── RECORDS TO USE

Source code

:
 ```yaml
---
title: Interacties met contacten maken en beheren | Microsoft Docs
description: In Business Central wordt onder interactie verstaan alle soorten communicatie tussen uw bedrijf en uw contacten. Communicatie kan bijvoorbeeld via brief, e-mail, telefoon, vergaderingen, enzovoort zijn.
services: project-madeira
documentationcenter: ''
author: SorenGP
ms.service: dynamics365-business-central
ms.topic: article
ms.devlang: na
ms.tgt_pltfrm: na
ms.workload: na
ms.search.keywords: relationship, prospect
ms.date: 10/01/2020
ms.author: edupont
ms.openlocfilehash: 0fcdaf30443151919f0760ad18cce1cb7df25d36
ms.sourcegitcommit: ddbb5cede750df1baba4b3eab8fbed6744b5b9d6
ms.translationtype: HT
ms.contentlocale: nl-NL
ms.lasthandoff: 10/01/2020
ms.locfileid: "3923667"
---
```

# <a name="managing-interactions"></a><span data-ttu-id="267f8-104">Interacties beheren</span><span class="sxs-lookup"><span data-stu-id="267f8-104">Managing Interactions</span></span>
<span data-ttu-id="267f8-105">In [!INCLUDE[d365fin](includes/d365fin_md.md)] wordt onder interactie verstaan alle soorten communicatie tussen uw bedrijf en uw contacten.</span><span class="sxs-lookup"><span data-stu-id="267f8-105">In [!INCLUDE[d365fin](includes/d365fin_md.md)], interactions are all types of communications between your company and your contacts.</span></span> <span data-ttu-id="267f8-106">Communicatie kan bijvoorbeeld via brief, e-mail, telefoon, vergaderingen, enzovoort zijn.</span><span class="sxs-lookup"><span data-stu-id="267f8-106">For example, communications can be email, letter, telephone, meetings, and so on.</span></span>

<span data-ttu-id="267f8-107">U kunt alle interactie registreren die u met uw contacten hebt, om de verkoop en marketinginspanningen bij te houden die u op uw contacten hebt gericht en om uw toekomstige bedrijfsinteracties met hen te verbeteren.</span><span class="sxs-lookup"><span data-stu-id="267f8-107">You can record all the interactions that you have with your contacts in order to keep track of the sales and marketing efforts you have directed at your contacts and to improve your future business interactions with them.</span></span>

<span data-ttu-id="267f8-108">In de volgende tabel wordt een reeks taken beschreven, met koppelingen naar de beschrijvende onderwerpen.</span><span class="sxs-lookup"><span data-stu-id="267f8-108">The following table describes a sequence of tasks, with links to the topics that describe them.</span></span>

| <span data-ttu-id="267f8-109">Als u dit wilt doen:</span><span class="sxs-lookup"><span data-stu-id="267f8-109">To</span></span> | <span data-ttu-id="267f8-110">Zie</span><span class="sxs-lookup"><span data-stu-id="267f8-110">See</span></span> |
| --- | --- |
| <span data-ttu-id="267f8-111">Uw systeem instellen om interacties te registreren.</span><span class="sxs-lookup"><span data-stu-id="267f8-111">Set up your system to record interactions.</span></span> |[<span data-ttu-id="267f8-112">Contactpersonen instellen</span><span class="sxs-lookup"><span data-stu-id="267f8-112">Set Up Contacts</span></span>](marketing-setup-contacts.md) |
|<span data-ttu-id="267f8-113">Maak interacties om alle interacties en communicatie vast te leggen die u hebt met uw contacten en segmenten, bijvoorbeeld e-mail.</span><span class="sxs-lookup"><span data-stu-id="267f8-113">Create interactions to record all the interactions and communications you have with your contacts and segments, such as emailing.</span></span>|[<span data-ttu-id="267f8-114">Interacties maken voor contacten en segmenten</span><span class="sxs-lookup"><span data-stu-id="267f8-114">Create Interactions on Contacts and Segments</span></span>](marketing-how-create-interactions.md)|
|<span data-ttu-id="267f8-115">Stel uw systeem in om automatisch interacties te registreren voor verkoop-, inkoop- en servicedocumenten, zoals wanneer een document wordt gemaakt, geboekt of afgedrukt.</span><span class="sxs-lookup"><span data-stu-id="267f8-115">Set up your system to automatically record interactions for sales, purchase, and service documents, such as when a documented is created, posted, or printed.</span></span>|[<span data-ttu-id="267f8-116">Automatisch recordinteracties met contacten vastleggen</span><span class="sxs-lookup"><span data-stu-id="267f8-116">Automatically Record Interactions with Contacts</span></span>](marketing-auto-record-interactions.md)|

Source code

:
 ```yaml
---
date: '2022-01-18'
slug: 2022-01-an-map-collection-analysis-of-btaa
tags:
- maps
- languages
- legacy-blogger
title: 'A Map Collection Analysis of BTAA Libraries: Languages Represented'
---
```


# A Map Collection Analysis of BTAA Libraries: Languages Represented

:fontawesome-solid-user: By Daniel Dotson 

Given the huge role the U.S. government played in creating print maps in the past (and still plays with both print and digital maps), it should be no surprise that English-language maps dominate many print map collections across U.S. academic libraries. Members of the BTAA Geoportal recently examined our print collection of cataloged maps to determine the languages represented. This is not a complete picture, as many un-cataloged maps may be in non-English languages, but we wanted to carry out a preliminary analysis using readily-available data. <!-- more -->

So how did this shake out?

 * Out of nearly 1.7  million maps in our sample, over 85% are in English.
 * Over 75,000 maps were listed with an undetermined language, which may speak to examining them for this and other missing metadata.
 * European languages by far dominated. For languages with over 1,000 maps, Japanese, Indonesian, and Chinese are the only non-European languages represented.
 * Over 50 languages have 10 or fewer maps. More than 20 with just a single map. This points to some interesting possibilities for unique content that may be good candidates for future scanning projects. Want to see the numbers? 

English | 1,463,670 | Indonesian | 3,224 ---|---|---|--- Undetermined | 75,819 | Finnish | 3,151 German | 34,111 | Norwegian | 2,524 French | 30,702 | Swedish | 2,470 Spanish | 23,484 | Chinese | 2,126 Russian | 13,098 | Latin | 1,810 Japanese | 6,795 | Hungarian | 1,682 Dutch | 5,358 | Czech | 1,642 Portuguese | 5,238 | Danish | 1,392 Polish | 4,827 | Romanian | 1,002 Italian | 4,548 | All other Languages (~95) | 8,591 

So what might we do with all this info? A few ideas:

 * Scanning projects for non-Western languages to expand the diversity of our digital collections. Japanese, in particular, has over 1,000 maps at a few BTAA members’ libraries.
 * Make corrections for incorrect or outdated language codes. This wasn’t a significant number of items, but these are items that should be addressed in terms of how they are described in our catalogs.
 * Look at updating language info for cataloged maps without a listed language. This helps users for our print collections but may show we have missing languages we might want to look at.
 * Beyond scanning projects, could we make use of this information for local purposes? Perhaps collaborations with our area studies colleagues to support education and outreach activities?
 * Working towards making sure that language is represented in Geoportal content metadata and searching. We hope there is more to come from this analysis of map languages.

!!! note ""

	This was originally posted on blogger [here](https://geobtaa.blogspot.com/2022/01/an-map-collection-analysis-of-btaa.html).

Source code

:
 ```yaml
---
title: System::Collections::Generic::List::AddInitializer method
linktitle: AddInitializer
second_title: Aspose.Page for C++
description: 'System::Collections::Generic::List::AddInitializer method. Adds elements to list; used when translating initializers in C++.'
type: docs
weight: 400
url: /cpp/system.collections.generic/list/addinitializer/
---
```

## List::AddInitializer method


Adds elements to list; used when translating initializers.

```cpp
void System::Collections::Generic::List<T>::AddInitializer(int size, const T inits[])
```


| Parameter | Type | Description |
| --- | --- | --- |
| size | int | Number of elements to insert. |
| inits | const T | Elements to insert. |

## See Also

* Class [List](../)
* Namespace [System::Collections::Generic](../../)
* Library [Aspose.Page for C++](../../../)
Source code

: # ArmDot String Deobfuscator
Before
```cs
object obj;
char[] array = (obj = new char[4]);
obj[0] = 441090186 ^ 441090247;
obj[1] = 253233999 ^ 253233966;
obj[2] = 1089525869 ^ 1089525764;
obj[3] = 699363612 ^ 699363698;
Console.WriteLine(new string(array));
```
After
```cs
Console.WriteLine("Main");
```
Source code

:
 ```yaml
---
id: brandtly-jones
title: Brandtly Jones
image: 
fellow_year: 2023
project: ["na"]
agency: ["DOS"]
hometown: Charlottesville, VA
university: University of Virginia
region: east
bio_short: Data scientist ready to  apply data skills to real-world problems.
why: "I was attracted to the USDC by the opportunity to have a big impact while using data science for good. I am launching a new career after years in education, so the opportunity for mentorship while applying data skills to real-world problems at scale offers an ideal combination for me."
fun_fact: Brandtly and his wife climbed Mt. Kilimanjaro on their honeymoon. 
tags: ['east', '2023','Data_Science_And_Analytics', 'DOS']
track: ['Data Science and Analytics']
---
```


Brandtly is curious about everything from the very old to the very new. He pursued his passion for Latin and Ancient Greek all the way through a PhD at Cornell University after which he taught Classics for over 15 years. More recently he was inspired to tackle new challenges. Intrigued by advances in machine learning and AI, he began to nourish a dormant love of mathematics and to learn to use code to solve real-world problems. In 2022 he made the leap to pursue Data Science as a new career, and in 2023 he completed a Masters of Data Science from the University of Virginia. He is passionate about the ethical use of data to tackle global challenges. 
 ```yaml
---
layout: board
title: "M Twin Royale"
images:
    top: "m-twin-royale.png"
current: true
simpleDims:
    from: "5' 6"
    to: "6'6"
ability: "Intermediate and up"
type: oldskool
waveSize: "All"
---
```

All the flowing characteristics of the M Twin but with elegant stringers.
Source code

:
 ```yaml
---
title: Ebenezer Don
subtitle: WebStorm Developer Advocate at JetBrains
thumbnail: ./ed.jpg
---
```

────

### WORK INSTRUCTION
Reproduce exactly every line that sits between the start of the entries and the line bearing "and so on.</span></span>", counting both of those lines.

### REPLY TO THE EXERCISE
Source code

:
 ```yaml
---
title: Interacties met contacten maken en beheren | Microsoft Docs
description: In Business Central wordt onder interactie verstaan alle soorten communicatie tussen uw bedrijf en uw contacten. Communicatie kan bijvoorbeeld via brief, e-mail, telefoon, vergaderingen, enzovoort zijn.
services: project-madeira
documentationcenter: ''
author: SorenGP
ms.service: dynamics365-business-central
ms.topic: article
ms.devlang: na
ms.tgt_pltfrm: na
ms.workload: na
ms.search.keywords: relationship, prospect
ms.date: 10/01/2020
ms.author: edupont
ms.openlocfilehash: 0fcdaf30443151919f0760ad18cce1cb7df25d36
ms.sourcegitcommit: ddbb5cede750df1baba4b3eab8fbed6744b5b9d6
ms.translationtype: HT
ms.contentlocale: nl-NL
ms.lasthandoff: 10/01/2020
ms.locfileid: "3923667"
---
```

# <a name="managing-interactions"></a><span data-ttu-id="267f8-104">Interacties beheren</span><span class="sxs-lookup"><span data-stu-id="267f8-104">Managing Interactions</span></span>
<span data-ttu-id="267f8-105">In [!INCLUDE[d365fin](includes/d365fin_md.md)] wordt onder interactie verstaan alle soorten communicatie tussen uw bedrijf en uw contacten.</span><span class="sxs-lookup"><span data-stu-id="267f8-105">In [!INCLUDE[d365fin](includes/d365fin_md.md)], interactions are all types of communications between your company and your contacts.</span></span> <span data-ttu-id="267f8-106">Communicatie kan bijvoorbeeld via brief, e-mail, telefoon, vergaderingen, enzovoort zijn.</span><span class="sxs-lookup"><span data-stu-id="267f8-106">For example, communications can be email, letter, telephone, meetings, and so on.</span></span>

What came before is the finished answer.